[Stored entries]
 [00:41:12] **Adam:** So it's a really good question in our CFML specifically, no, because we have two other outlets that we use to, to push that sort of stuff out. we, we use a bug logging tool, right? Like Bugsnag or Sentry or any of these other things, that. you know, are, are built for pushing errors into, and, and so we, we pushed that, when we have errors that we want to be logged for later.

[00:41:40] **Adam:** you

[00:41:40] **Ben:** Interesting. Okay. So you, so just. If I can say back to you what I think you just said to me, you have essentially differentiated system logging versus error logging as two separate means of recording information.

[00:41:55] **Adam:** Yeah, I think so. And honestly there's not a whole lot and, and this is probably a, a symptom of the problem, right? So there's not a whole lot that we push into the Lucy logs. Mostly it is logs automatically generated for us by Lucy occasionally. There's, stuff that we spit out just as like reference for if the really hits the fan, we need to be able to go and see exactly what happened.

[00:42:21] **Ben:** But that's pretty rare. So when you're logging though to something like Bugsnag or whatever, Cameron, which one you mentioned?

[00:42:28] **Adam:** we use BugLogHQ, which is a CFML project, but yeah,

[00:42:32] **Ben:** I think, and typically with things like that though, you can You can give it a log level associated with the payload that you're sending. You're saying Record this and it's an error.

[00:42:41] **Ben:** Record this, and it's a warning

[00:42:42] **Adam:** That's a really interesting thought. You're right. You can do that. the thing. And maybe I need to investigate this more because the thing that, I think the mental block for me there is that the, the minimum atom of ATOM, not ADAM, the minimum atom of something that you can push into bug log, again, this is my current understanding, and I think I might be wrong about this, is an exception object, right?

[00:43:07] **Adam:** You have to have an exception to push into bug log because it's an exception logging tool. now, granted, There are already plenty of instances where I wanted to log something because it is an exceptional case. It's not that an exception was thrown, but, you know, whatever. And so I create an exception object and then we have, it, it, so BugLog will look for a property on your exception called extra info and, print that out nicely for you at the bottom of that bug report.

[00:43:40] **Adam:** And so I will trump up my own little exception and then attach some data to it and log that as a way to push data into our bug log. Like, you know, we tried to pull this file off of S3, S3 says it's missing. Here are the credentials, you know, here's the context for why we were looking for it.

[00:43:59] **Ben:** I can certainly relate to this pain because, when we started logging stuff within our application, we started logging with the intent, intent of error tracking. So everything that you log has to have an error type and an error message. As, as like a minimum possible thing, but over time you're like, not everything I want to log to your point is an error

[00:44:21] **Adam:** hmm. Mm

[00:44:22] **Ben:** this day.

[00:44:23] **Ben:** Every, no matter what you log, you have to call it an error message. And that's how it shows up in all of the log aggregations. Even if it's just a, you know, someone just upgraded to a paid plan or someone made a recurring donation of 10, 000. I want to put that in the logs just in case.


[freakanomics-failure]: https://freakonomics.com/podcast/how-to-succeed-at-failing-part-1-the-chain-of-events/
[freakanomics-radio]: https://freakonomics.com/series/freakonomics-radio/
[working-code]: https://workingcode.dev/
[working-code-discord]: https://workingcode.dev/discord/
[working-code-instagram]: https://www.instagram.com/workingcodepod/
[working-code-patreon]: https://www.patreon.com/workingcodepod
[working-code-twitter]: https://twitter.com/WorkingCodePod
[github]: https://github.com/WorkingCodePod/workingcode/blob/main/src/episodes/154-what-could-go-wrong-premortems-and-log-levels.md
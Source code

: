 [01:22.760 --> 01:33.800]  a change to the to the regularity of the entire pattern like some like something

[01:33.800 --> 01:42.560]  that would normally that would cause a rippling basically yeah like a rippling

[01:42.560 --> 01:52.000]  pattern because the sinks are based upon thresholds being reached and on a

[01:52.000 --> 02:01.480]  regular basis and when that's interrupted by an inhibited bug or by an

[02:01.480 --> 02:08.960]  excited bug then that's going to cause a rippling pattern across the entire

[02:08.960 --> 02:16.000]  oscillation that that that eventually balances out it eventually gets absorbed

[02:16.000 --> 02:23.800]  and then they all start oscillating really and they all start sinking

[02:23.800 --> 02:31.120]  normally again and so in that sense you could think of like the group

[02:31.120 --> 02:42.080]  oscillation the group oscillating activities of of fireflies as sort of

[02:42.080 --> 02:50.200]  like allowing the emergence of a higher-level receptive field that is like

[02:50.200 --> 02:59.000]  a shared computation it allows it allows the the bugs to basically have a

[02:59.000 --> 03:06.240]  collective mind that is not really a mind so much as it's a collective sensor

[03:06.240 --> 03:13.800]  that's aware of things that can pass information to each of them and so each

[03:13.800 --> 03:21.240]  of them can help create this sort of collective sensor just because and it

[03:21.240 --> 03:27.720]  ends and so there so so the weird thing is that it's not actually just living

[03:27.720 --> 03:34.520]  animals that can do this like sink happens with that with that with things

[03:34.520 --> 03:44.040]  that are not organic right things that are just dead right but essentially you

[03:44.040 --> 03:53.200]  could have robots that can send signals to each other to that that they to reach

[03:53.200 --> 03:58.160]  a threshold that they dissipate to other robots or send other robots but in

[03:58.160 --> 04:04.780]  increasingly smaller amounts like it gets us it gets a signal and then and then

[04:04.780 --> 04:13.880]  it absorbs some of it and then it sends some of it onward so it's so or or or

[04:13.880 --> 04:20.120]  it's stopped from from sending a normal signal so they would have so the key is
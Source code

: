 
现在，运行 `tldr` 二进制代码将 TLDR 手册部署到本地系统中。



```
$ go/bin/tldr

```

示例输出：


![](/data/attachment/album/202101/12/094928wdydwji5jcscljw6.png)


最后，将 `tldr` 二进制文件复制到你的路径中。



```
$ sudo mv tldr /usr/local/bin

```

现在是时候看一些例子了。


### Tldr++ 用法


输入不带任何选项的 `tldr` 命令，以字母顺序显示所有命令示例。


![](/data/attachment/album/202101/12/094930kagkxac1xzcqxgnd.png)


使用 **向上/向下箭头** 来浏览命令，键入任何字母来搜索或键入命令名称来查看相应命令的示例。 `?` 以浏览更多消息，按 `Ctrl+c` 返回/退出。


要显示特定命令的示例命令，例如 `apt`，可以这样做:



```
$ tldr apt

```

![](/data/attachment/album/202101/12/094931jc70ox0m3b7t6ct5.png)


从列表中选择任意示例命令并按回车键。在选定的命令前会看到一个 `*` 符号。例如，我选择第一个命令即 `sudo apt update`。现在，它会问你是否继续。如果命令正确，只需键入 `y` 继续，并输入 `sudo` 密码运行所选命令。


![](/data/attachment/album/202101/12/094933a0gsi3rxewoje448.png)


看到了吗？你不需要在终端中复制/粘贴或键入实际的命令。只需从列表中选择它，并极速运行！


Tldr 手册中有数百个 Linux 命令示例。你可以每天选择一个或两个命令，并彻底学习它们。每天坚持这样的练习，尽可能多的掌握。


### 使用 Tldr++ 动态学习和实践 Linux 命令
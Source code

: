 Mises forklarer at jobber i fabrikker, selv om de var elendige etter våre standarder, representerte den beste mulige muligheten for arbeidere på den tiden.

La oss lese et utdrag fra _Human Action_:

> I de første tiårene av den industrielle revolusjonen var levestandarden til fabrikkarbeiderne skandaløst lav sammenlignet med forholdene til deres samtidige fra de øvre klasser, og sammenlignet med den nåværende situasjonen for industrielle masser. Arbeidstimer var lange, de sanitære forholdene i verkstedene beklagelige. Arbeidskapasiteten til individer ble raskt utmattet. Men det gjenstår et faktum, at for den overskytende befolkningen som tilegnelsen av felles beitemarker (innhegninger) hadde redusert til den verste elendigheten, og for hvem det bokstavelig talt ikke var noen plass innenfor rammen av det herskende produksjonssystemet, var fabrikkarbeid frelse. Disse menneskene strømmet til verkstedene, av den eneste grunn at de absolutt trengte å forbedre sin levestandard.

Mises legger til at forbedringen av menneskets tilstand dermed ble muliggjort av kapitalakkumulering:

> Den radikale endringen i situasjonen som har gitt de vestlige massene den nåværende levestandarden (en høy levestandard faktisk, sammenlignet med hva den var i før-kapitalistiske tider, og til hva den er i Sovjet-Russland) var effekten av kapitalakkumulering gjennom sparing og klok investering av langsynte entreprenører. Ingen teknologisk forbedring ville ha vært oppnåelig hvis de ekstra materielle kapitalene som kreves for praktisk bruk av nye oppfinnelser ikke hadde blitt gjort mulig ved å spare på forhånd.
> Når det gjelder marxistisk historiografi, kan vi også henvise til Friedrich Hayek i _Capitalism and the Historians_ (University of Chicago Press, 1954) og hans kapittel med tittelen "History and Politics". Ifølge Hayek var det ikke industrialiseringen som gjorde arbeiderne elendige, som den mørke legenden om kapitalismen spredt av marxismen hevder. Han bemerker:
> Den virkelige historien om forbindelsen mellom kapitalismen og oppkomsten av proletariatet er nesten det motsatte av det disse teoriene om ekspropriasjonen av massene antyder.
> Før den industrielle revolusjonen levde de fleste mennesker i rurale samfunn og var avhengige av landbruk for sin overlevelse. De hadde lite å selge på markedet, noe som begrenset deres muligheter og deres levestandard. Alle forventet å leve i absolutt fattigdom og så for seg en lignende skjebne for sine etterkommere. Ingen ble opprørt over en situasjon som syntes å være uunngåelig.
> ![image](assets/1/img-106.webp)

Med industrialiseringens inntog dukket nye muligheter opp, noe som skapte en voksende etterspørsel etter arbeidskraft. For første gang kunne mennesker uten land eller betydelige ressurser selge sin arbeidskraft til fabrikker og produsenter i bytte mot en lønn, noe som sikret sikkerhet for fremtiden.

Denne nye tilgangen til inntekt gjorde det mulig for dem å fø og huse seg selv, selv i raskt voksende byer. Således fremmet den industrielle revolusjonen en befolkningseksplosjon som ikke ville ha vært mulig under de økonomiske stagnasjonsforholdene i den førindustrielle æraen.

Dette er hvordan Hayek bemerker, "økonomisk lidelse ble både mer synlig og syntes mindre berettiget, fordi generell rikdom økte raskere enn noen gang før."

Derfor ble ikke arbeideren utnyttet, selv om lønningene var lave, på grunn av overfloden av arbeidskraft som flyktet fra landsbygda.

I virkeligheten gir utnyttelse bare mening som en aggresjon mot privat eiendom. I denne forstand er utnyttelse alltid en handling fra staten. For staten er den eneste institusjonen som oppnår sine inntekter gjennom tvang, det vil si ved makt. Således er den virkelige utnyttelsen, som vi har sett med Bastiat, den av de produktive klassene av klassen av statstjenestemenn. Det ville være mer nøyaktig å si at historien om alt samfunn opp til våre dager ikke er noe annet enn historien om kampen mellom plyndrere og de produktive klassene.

TASK DETAILS
In the entries above, the lines between the one holding "[04:04.780 --> 04:13.880]" and the one holding "La oss lese", inclusive, are to be printed exactly as written, and those alone.

ANSWER SECTION
[04:04.780 --> 04:13.880]  it absorbs some of it and then it sends some of it onward so it's so or or or

[04:13.880 --> 04:20.120]  it's stopped from from sending a normal signal so they would have so the key is
Source code

: 
现在，运行 `tldr` 二进制代码将 TLDR 手册部署到本地系统中。



```
$ go/bin/tldr

```

示例输出：


![](/data/attachment/album/202101/12/094928wdydwji5jcscljw6.png)


最后，将 `tldr` 二进制文件复制到你的路径中。



```
$ sudo mv tldr /usr/local/bin

```

现在是时候看一些例子了。


### Tldr++ 用法


输入不带任何选项的 `tldr` 命令，以字母顺序显示所有命令示例。


![](/data/attachment/album/202101/12/094930kagkxac1xzcqxgnd.png)


使用 **向上/向下箭头** 来浏览命令，键入任何字母来搜索或键入命令名称来查看相应命令的示例。 `?` 以浏览更多消息，按 `Ctrl+c` 返回/退出。


要显示特定命令的示例命令，例如 `apt`，可以这样做:



```
$ tldr apt

```

![](/data/attachment/album/202101/12/094931jc70ox0m3b7t6ct5.png)


从列表中选择任意示例命令并按回车键。在选定的命令前会看到一个 `*` 符号。例如，我选择第一个命令即 `sudo apt update`。现在，它会问你是否继续。如果命令正确，只需键入 `y` 继续，并输入 `sudo` 密码运行所选命令。


![](/data/attachment/album/202101/12/094933a0gsi3rxewoje448.png)


看到了吗？你不需要在终端中复制/粘贴或键入实际的命令。只需从列表中选择它，并极速运行！


Tldr 手册中有数百个 Linux 命令示例。你可以每天选择一个或两个命令，并彻底学习它们。每天坚持这样的练习，尽可能多的掌握。


### 使用 Tldr++ 动态学习和实践 Linux 命令
Source code

: Mises forklarer at jobber i fabrikker, selv om de var elendige etter våre standarder, representerte den beste mulige muligheten for arbeidere på den tiden.

La oss lese et utdrag fra _Human Action_:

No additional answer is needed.